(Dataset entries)

↓

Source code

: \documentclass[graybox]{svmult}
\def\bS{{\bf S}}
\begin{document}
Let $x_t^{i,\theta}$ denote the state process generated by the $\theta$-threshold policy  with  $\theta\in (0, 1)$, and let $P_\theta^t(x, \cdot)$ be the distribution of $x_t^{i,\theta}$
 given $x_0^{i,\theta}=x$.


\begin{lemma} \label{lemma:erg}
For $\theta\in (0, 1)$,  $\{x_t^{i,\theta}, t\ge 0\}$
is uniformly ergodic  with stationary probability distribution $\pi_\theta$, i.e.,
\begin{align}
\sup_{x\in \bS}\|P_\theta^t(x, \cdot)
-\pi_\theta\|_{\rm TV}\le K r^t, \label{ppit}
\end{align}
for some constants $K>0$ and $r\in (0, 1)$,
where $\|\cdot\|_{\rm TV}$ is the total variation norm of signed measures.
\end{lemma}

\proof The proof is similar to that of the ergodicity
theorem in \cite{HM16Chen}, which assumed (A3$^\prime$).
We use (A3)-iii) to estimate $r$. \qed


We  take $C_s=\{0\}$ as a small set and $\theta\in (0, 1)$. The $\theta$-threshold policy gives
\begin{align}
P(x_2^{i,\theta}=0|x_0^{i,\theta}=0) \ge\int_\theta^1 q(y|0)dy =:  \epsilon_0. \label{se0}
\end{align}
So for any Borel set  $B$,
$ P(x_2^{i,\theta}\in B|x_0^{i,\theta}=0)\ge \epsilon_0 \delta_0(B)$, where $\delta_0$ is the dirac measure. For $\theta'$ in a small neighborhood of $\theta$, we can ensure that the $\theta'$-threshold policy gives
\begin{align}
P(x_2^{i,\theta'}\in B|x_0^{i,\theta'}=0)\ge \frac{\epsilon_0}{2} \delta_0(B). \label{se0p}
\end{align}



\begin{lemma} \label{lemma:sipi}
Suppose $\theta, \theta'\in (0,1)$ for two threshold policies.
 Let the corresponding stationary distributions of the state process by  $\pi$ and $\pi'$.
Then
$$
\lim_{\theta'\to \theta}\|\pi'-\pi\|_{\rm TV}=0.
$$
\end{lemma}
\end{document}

↑
↓

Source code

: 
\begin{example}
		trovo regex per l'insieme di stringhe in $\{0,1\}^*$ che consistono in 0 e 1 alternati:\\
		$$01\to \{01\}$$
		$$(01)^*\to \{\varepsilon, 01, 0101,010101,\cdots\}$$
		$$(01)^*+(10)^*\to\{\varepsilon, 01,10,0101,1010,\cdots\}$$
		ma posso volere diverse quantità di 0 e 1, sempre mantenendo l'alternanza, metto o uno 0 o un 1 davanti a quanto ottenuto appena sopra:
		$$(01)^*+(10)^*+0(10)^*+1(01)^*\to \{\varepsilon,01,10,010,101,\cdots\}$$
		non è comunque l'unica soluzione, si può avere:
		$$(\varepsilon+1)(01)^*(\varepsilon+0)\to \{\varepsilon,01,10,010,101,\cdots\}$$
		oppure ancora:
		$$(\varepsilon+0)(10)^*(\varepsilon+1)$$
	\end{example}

↑
↓

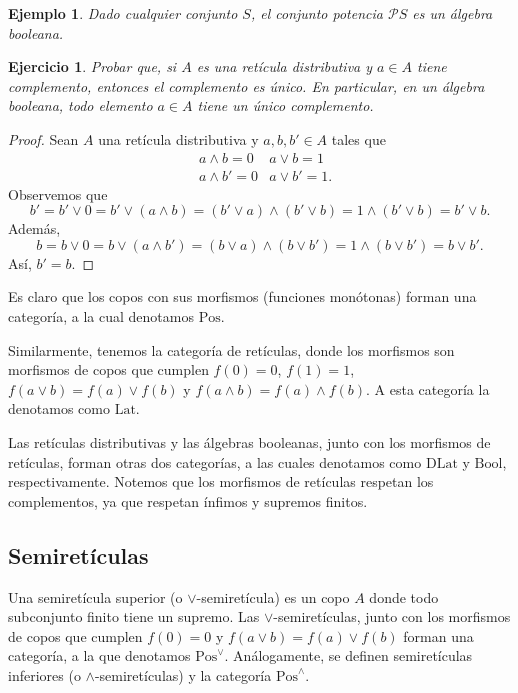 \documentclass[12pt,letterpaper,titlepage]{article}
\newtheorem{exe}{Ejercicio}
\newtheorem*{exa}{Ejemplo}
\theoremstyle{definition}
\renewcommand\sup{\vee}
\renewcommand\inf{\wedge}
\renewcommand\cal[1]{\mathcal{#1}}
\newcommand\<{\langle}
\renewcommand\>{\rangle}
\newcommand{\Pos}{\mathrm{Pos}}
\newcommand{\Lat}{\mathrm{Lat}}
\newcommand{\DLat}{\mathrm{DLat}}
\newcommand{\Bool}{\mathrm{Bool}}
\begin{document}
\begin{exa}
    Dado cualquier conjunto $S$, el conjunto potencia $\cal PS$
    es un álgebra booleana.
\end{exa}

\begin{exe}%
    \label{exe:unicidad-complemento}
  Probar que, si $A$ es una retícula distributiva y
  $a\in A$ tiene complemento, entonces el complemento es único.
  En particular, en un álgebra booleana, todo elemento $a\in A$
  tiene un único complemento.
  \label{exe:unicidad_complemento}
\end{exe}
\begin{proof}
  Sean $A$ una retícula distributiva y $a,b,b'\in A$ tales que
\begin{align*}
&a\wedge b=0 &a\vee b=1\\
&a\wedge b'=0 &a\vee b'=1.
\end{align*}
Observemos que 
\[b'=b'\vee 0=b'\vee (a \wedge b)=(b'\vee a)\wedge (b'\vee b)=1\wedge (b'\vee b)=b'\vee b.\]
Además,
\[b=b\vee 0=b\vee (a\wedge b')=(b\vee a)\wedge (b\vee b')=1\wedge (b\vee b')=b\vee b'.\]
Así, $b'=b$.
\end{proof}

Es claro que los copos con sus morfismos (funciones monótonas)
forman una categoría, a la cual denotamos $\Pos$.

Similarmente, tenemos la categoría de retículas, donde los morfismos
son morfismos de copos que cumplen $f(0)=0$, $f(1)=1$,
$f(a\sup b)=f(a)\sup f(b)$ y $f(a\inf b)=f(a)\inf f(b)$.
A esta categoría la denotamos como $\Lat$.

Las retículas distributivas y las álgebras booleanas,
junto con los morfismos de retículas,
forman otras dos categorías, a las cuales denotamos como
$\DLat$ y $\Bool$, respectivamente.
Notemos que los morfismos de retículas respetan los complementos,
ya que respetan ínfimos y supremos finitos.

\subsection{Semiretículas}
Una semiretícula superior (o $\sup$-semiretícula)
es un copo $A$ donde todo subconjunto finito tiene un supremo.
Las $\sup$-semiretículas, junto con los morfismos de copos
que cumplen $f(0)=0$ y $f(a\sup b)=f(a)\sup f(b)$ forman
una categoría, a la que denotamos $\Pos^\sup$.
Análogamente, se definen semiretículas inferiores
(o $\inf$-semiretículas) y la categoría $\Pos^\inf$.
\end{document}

↑

WHAT THE EXERCISE ASKS
Return each line of the entries that holds the string "newtheorem".

SOLVED EXERCISE
\newtheorem{exe}{Ejercicio}
\newtheorem*{exa}{Ejemplo}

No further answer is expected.